About this exercise: Below are some records; output all of them exactly as they read.

##########

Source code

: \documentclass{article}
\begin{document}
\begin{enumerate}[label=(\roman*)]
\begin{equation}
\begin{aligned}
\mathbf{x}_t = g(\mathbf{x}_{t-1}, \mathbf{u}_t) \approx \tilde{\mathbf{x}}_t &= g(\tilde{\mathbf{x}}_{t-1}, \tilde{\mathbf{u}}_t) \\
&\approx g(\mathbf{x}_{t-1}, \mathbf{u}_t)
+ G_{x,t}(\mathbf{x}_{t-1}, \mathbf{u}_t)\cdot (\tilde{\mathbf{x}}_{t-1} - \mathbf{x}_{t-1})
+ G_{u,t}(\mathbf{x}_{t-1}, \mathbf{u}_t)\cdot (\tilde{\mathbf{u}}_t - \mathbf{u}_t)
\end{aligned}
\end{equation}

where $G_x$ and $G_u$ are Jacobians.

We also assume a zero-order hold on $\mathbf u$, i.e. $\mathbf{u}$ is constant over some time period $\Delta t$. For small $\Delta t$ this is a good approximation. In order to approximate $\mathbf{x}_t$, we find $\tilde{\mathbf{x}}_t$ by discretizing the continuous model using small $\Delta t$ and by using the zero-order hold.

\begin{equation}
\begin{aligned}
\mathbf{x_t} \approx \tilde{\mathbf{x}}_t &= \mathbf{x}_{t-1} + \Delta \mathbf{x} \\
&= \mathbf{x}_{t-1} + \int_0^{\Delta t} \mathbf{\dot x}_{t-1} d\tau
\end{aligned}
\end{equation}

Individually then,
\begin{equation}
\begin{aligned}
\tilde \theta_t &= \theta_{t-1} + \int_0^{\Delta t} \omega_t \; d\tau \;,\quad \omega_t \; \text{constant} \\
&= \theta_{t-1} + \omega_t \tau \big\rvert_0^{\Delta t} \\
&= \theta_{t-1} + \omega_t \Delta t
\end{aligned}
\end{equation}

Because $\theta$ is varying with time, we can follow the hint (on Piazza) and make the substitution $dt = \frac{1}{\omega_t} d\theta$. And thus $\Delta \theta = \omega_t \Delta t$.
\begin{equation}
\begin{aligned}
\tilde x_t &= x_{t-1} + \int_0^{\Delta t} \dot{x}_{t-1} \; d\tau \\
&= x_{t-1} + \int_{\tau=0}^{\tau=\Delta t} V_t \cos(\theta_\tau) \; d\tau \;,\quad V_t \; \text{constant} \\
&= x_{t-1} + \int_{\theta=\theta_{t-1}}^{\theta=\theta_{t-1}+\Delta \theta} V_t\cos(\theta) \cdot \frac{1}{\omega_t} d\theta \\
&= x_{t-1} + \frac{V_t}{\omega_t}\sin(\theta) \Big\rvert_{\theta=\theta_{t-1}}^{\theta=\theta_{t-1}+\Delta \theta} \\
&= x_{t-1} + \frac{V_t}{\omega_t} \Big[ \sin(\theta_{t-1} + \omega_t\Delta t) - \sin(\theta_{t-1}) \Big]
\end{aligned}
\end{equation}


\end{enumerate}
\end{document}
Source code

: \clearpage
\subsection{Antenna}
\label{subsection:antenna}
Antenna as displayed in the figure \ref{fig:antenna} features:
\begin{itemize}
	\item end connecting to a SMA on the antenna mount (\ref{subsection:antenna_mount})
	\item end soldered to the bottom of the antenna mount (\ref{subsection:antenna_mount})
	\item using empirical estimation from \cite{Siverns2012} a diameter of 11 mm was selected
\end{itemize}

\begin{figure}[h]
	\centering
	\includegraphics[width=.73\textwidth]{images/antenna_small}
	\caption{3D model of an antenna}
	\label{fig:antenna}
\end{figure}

##########

Written solution:
Source code

: \documentclass{article}
\begin{document}
\begin{enumerate}[label=(\roman*)]
\begin{equation}
\begin{aligned}
\mathbf{x}_t = g(\mathbf{x}_{t-1}, \mathbf{u}_t) \approx \tilde{\mathbf{x}}_t &= g(\tilde{\mathbf{x}}_{t-1}, \tilde{\mathbf{u}}_t) \\
&\approx g(\mathbf{x}_{t-1}, \mathbf{u}_t)
+ G_{x,t}(\mathbf{x}_{t-1}, \mathbf{u}_t)\cdot (\tilde{\mathbf{x}}_{t-1} - \mathbf{x}_{t-1})
+ G_{u,t}(\mathbf{x}_{t-1}, \mathbf{u}_t)\cdot (\tilde{\mathbf{u}}_t - \mathbf{u}_t)
\end{aligned}
\end{equation}

where $G_x$ and $G_u$ are Jacobians.

We also assume a zero-order hold on $\mathbf u$, i.e. $\mathbf{u}$ is constant over some time period $\Delta t$. For small $\Delta t$ this is a good approximation. In order to approximate $\mathbf{x}_t$, we find $\tilde{\mathbf{x}}_t$ by discretizing the continuous model using small $\Delta t$ and by using the zero-order hold.

\begin{equation}
\begin{aligned}
\mathbf{x_t} \approx \tilde{\mathbf{x}}_t &= \mathbf{x}_{t-1} + \Delta \mathbf{x} \\
&= \mathbf{x}_{t-1} + \int_0^{\Delta t} \mathbf{\dot x}_{t-1} d\tau
\end{aligned}
\end{equation}

Individually then,
\begin{equation}
\begin{aligned}
\tilde \theta_t &= \theta_{t-1} + \int_0^{\Delta t} \omega_t \; d\tau \;,\quad \omega_t \; \text{constant} \\
&= \theta_{t-1} + \omega_t \tau \big\rvert_0^{\Delta t} \\
&= \theta_{t-1} + \omega_t \Delta t
\end{aligned}
\end{equation}

Because $\theta$ is varying with time, we can follow the hint (on Piazza) and make the substitution $dt = \frac{1}{\omega_t} d\theta$. And thus $\Delta \theta = \omega_t \Delta t$.
\begin{equation}
\begin{aligned}
\tilde x_t &= x_{t-1} + \int_0^{\Delta t} \dot{x}_{t-1} \; d\tau \\
&= x_{t-1} + \int_{\tau=0}^{\tau=\Delta t} V_t \cos(\theta_\tau) \; d\tau \;,\quad V_t \; \text{constant} \\
&= x_{t-1} + \int_{\theta=\theta_{t-1}}^{\theta=\theta_{t-1}+\Delta \theta} V_t\cos(\theta) \cdot \frac{1}{\omega_t} d\theta \\
&= x_{t-1} + \frac{V_t}{\omega_t}\sin(\theta) \Big\rvert_{\theta=\theta_{t-1}}^{\theta=\theta_{t-1}+\Delta \theta} \\
&= x_{t-1} + \frac{V_t}{\omega_t} \Big[ \sin(\theta_{t-1} + \omega_t\Delta t) - \sin(\theta_{t-1}) \Big]
\end{aligned}
\end{equation}


\end{enumerate}
\end{document}
Source code

: \clearpage
\subsection{Antenna}
\label{subsection:antenna}
Antenna as displayed in the figure \ref{fig:antenna} features:
\begin{itemize}
	\item end connecting to a SMA on the antenna mount (\ref{subsection:antenna_mount})
	\item end soldered to the bottom of the antenna mount (\ref{subsection:antenna_mount})
	\item using empirical estimation from \cite{Siverns2012} a diameter of 11 mm was selected
\end{itemize}

\begin{figure}[h]
	\centering
	\includegraphics[width=.73\textwidth]{images/antenna_small}
	\caption{3D model of an antenna}
	\label{fig:antenna}
\end{figure}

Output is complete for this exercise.